Traditional Cloud GPU Allocation

• You reserve a GPU (e.g., 1x H100 for $3/hour)
• You pay 24/7, regardless of usage
• Typical dev workload: 2 hours active/day
• Effective cost: $36/hour of actual compute
• Utilization: ~8%

Modal's GPU Pooling

• You pay only when your code runs
• Multiple users share the same GPU
• Typical dev workload: 2 hours active/day
• Effective cost: $3-6/hour of actual compute
• Utilization: 60-80%

The Math: For the same workload, Modal costs 5-10x less because you're not paying for idle time. Traditional cloud providers reserve GPUs because they lack visibility into workload patterns. Modal's custom runtime gives perfect visibility, enabling safe sharing and dramatic cost reductions.

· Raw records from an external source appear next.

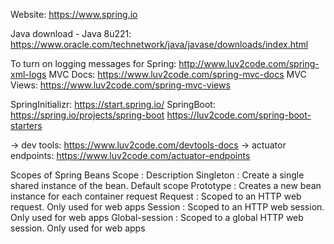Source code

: Website: https://www.spring.io

Java download - Java 8u221: https://www.oracle.com/technetwork/java/javase/downloads/index.html

To turn on logging messages for Spring: http://www.luv2code.com/spring-xml-logs
MVC Docs: https://www.luv2code.com/spring-mvc-docs
MVC Views: https://www.luv2code.com/spring-mvc-views

SpringInitializr: https://start.spring.io/
SpringBoot: https://spring.io/projects/spring-boot
			https://luv2code.com/spring-boot-starters
			
-> dev tools: https://www.luv2code.com/devtools-docs
-> actuator endpoints: https://www.luv2code.com/actuator-endpoints

Scopes of Spring Beans
Scope			:	Description
Singleton		:	Create a single shared instance of the bean. Default scope
Prototype		:	Creates a new bean instance for each container request
Request			:	Scoped to an HTTP web request. Only used for web apps
Session			:	Scoped to an HTTP web session. Only used for web apps
Global-session	:	Scoped to a global HTTP web session. Only used for web apps

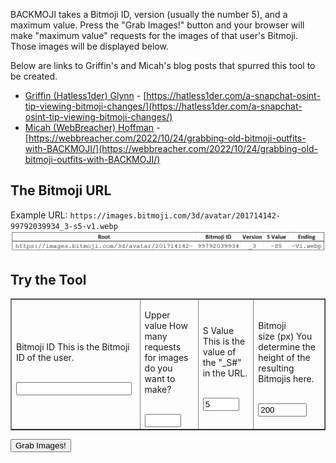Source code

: BACKMOJI takes a Bitmoji ID, version (usually the number 5), and a maximum value. Press the "Grab Images!" button and your browser will make "maximum value" requests for the images of that user's Bitmoji. Those images will be displayed below.

Below are links to Griffin's and Micah's blog posts that spurred this tool to be created.
- [Griffin (Hatless1der) Glynn](https://twitter.com/hatless1der) - [https://hatless1der.com/a-snapchat-osint-tip-viewing-bitmoji-changes/](https://hatless1der.com/a-snapchat-osint-tip-viewing-bitmoji-changes/)
- [Micah (WebBreacher) Hoffman](https://twitter.com/webbreacher) - [https://webbreacher.com/2022/10/24/grabbing-old-bitmoji-outfits-with-BACKMOJI/](https://webbreacher.com/2022/10/24/grabbing-old-bitmoji-outfits-with-BACKMOJI/)

## The Bitmoji URL
Example URL: `https://images.bitmoji.com/3d/avatar/201714142-99792039934_3-s5-v1.webp`
![Bitmoji URL Broken down](/assets/images/url1.png)

## Try the Tool

<table border="1">
    <tr>
        <td>
            <p class="tooltip">Bitmoji ID <span class="tooltiptext">This is the Bitmoji ID of the user.</span></p><br>
            <input type="text" id="bid"></td>
        <td>
            <p class="tooltip">Upper<br>value <span class="tooltiptext">How many requests for images do you want to make?</span></p><br>
            <input type="text" id="upperVal" style="width: 50px;"></td>
        <td>
            <p class="tooltip">S Value <span class="tooltiptext">This is the value of the "_S#" in the URL.</span></p><br>
            <input type="text" id="sValue" style="width: 50px;" value="5" ></td>
        <td>
            <p class="tooltip">Bitmoji<br>size (px) <span class="tooltiptext">You determine the height of the resulting Bitmojis here.</span></p><br>
            <input type="text" id="avatarHeight" value="200" style="width: 70px;"></td>
    </tr>
</table>

<button type="button" onclick="getInputValue();">Grab Images!</button>

<div id="all"></div>

<script type="text/javascript" style="display: none;">
    function getInputValue(){
        // Selecting the input element and get its value
        var userID = document.getElementById("bid").value;
        var sValue = document.getElementById("sValue").value;
        var upperValue = document.getElementById("upperVal").value;

        // Set Image size
        var avatarHeight = document.getElementById('avatarHeight').value;
        if(avatarHeight && (avatarHeight > 10)) {
            currentAvatarHeight = avatarHeight;
        } else {
            currentAvatarHeight = "200";
        }

        var all = document.querySelector("#all");
            const queryString = window.location.search;

        function nextImg(i) {
            var container = document.createElement('div');
            container.classList.add("avatar");
            var img = document.createElement('img');
            img.height = currentAvatarHeight;
            var id  = userID+"_"+i+"-s"+sValue;
            img.src= "https://images.bitmoji.com/3d/avatar/201714142-" + id + "-v1.webp";
            container.appendChild(img);
            const textNode = document.createElement("br");
            container.appendChild(textNode);

            // Make the hyperlinked text below image
            const x = document.createElement("A");
            const t = document.createTextNode(id);
            x.setAttribute("href", img.src);
            x.setAttribute('target', '_blank');
            x.appendChild(t);
            container.appendChild(x);

            all.appendChild(container);
            console.log(i)
            if (i==upperValue) {
                return;
            } else {
                setTimeout(() => nextImg(i+1), 500);
            }
        }

        nextImg(0);
    }
</script>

Real Quotes from the Keynote

Direct insights from Eric Bernhardson

"We've built custom infrastructure from scratch. Not containers. Our own runtime."

— Eric Bernhardson

"Cloud has been a phenomenal invention... but it's arguably a step backwards in terms of developer experience."

— Eric Bernhardson

"The best developer experience is one where you're not even thinking about infrastructure at all."

— Eric Bernhardson

"You just write Python functions. You don't write YAML. You don't write infrastructure code."

— Eric Bernhardson

"If I can do something in five seconds, I'll try it. If it takes 15 minutes, I'll think twice."

— Eric Bernhardson

How Modal Works

Simple Python code that runs in the cloud

Basic Function Deployment

Python

import modal

app = modal.App("example-app")

@app.function()
def hello_world():
    return "Hello from the cloud!"

if __name__ == "__main__":
    with app.run():
        result = hello_world.remote()
        print(result)  # "Hello from the cloud!"

The @app.function() decorator tells Modal to run this function in their cloud. When you call .remote(), Modal handles everything.

GPU Access with One Line

H100 GPU

@app.function(gpu="h100")
def train_model():
    import torch
    # This runs on an H100 with CUDA automatically available
    device = torch.device("cuda")
    model = LargeModel().to(device)
    # Your training code here
    return training_results

The gpu="h100" parameter reserves an H100 GPU. Modal handles provisioning, CUDA drivers, and environment setup automatically.

Parallel Execution at Scale

1000x Parallel

@app.function()
def process_batch(batch_id):
    # Process a single batch of data
    return results

# Process 1000 batches in parallel
batch_ids = list(range(1000))

with app.run():
    # Map-style parallel execution
    results = process_batch.map(batch_ids)

The .map() method spawns 1000 containers in parallel. What would normally require a Kubernetes cluster is now one method call.